Answer key for a 2‑D example: Data points ((2,0), (0,2), (-2,0), (0,-2)). After centering, (\mathbf{C}= \begin{bmatrix}2 & 0\0 & 2\end{bmatrix}). Eigenvalues are both 2, eigenvectors can be chosen as the standard basis. The principal components coincide with the original axes, confirming that variance is equal in both directions It's one of those things that adds up..
6. Frequently Asked Questions
Q1. Why are eigenvalues important in engineering?
Eigenvalues describe natural frequencies of mechanical systems, stability of control loops, and convergence rates of iterative algorithms. A system is stable when all eigenvalues of its state‑matrix have negative real parts.

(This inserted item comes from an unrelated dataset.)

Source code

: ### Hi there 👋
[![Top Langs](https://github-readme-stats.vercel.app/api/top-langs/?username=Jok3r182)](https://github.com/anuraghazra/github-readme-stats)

Q2. Can every matrix be inverted?
Only nonsingular (full‑rank) square matrices have inverses. If (\det(\mathbf{A}) = 0) or (\operatorname{rank}(\mathbf{A}) < n), the matrix is singular and no inverse exists.
Q3. How does linear algebra enable modern recommendation systems?
Techniques such as matrix factorization decompose a user‑item rating matrix into low‑rank latent factors, allowing prediction of missing entries. The factorization relies on singular value decomposition, a cornerstone of linear algebra.
Q4. What is the geometric meaning of the determinant?
For a 2‑D matrix, (|\det(\mathbf{A})|) equals the area scaling factor applied to a unit square. In 3‑D, it represents volume scaling. A negative sign indicates orientation reversal.
Q5. Is linear algebra useful for solving nonlinear problems?
Yes. Linearization (e.g., using Jacobian matrices) approximates nonlinear systems near equilibrium points, enabling analysis with linear algebra tools.
7. Conclusion
Linear algebra is more than an abstract mathematical discipline; it is the engine behind countless applications that shape technology, science, and economics. By mastering vectors, matrices, determinants, eigen‑structures, and related algorithms, you gain a versatile toolkit for:
- Modeling physical phenomena (rotations, quantum states, structural vibrations).
- Analyzing data (regression, PCA, collaborative filtering).
- Optimizing systems (least‑squares, linear programming).
The answer key provided above demonstrates step‑by‑step reasoning for typical problems, reinforcing conceptual understanding while showcasing practical relevance. Continual practice with these methods will deepen intuition and prepare you to tackle increasingly complex challenges where linear algebra serves as the foundational language.